The Scenario
Your Head of Operations is sceptical about spending time configuring Cowork projects. "Just type the prompt and get the answer," he says. "All that setup with context files and instructions is overhead." Half the team agrees with him. The other half has invested hours building detailed context files and swears the output is dramatically better.
You need data, not opinions. Today, you're going to run a controlled A/B test: the exact same task, executed twice — once with a bare Cowork session (no project, no context files, no instructions) and once with a fully configured project. You'll score both outputs using the same rubric and produce a comparison document that settles the debate with evidence.
This tutorial is deliberately structured as a scientific experiment. You define the hypothesis ("context files improve output quality"), control the variables (same prompt, same model, same task), measure the results (structured scoring rubric), and draw conclusions from data. The rigour matters — it's the difference between "I think it helps" and "here's the measured improvement across six dimensions."
What You'll Learn
By completing this A/B test, you'll be able to:
- Design a fair, controlled comparison between configured and unconfigured Cowork sessions
- Build and apply a structured scoring rubric that eliminates subjective bias
- Quantify the quality improvement from context files across multiple dimensions
- Calculate the time-to-value of context file setup (setup cost vs per-task savings)
- Present evidence-based findings to a sceptical stakeholder
Prerequisites
- Claude Desktop with Cowork enabled (Pro or Max plan)
- A configured Cowork project with context files and Project Instructions (if you completed "The Cowork Colleague Setup" tutorial, use that project)
- A complex, realistic task that you can run twice — something with enough nuance that context actually matters (a client email, a report section, a proposal draft)

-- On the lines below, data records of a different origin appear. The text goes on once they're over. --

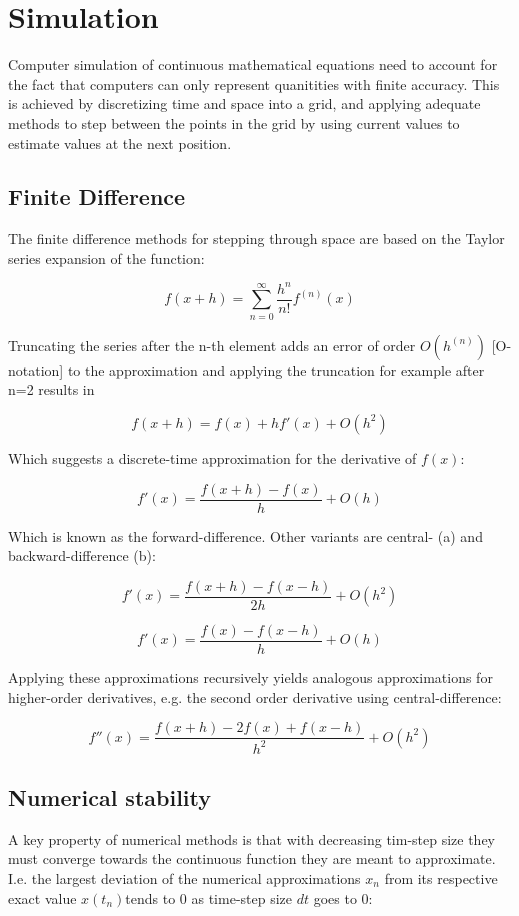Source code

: \documentclass{article}
\begin{document}
\section{Simulation}
Computer simulation of continuous mathematical equations need to account for the fact that computers can only represent quanitities with finite accuracy. This is achieved by discretizing time and space into a grid, and applying adequate methods to step between the points in the grid by using current values to estimate values at the next position.

\subsection{Finite Difference}

The finite difference methods for stepping through space are based on the Taylor series expansion of the function:

$$f(x+h) = \sum_{n=0}^\infty \frac{h^n}{n!}f^{(n)}(x)$$

Truncating the series after the n-th element adds an error of order $O(h^{(n)})$ [O-notation] to the approximation and applying the truncation for example after n=2 results in 

$$f(x+h)=f(x)+hf'(x)+O(h^2)$$

Which suggests a discrete-time approximation for the derivative of $f(x)$:

$$f'(x)=\frac{f(x+h)-f(x)}{h}+O(h)$$

Which is known as the forward-difference. Other variants are central- (a) and backward-difference (b):

$$f'(x)=\frac{f(x+h)-f(x-h)}{2h}+O(h^2)$$

$$f'(x) = \frac{f(x)-f(x-h)}{h}+O(h)$$

Applying these approximations recursively yields analogous approximations for higher-order derivatives, e.g. the second order derivative using central-difference:

$$f''(x)=\frac{f(x+h)-2f(x)+f(x-h)}{h^2}+O(h^2)$$

\pagebreak

\subsection{Numerical stability}

A key property of numerical methods is that with decreasing tim-step size they must converge towards the continuous function they are meant to approximate. I.e. the largest deviation of the numerical approximations $x_n$ from its respective exact value $x(t_n)$tends to 0 as time-step size $dt$ goes to 0:
\end{document}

- 15 minutes to design a fair scoring rubric before you start
For this test to be valid, you must not prime either session. Run the bare session first, completely cold — no preamble, no "by the way, I prefer British English," no context whatsoever. If you leak context into the bare session, the comparison is contaminated.

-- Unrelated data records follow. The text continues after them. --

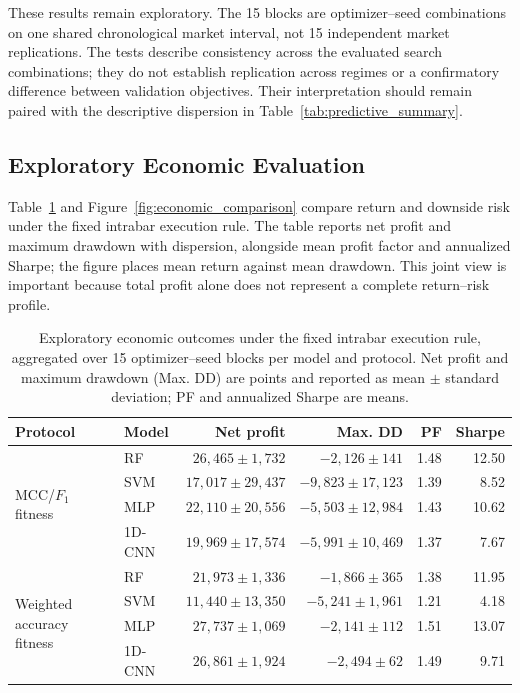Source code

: These results remain exploratory. The 15 blocks are optimizer--seed combinations on one shared chronological market interval, not 15 independent market replications. The tests describe consistency across the evaluated search combinations; they do not establish replication across regimes or a confirmatory difference between validation objectives. Their interpretation should remain paired with the descriptive dispersion in Table~\ref{tab:predictive_summary}.

\subsection{Exploratory Economic Evaluation}

Table~\ref{tab:economic_summary} and Figure~\ref{fig:economic_comparison} compare return and downside risk under the fixed intrabar execution rule. The table reports net profit and maximum drawdown with dispersion, alongside mean profit factor and annualized Sharpe; the figure places mean return against mean drawdown. This joint view is important because total profit alone does not represent a complete return--risk profile.

\begin{table}[!htbp]
\centering
\caption{Exploratory economic outcomes under the fixed intrabar execution rule, aggregated over 15 optimizer--seed blocks per model and protocol. Net profit and maximum drawdown (Max. DD) are points and reported as mean $\pm$ standard deviation; PF and annualized Sharpe are means.}
\label{tab:economic_summary}
\footnotesize
\begin{tabular}{llrrrr}\toprule
\textbf{Protocol} & \textbf{Model} & \textbf{Net profit} & \textbf{Max. DD} & \textbf{PF} & \textbf{Sharpe}\\\midrule
\multirow{4}{*}{MCC/$F_1$ fitness} & RF & $26{,}465\pm1{,}732$ & $-2{,}126\pm141$ & 1.48 & 12.50\\
& SVM & $17{,}017\pm29{,}437$ & $-9{,}823\pm17{,}123$ & 1.39 & 8.52\\
& MLP & $22{,}110\pm20{,}556$ & $-5{,}503\pm12{,}984$ & 1.43 & 10.62\\
& 1D-CNN & $19{,}969\pm17{,}574$ & $-5{,}991\pm10{,}469$ & 1.37 & 7.67\\\midrule
\multirow{4}{*}{Weighted accuracy fitness} & RF & $21{,}973\pm1{,}336$ & $-1{,}866\pm365$ & 1.38 & 11.95\\
& SVM & $11{,}440\pm13{,}350$ & $-5{,}241\pm1{,}961$ & 1.21 & 4.18\\
& MLP & $27{,}737\pm1{,}069$ & $-2{,}141\pm112$ & 1.51 & 13.07\\
& 1D-CNN & $26{,}861\pm1{,}924$ & $-2{,}494\pm62$ & 1.49 & 9.71\\\bottomrule
\end{tabular}
\end{table}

Step 1: Design the Test Task
Choose a task that meets all of these criteria:
- Complex enough that context matters — a simple "define this term" will produce identical results regardless of context
- Has measurable quality dimensions — tone, accuracy, formatting, terminology, specificity
- Is representative of your actual work — so the findings apply to real use cases
- Can be run twice without the second run being influenced by the first
Good test tasks:
- Draft a client proposal for a specific service
- Write a board-level executive summary of last quarter's performance
- Create an internal memo about a policy change
- Produce a project status update for a cross-functional stakeholder
Bad test tasks (avoid these):
- "Define the term 'ROI'" — too simple, context adds nothing
- "Summarise this PDF" — summarisation quality depends more on the document than on context
- "Write a haiku about productivity" — creative tasks are too subjective to score consistently
- "Calculate the sum of these numbers" — computational tasks are context-independent
Write your test task as a single prompt. Keep it identical for both runs. Example:
Draft an email to our largest client informing them that we're increasing service fees by 8% effective next quarter. Explain the rationale (increased operational costs, expanded service scope), emphasise the value they receive, and propose a call to discuss.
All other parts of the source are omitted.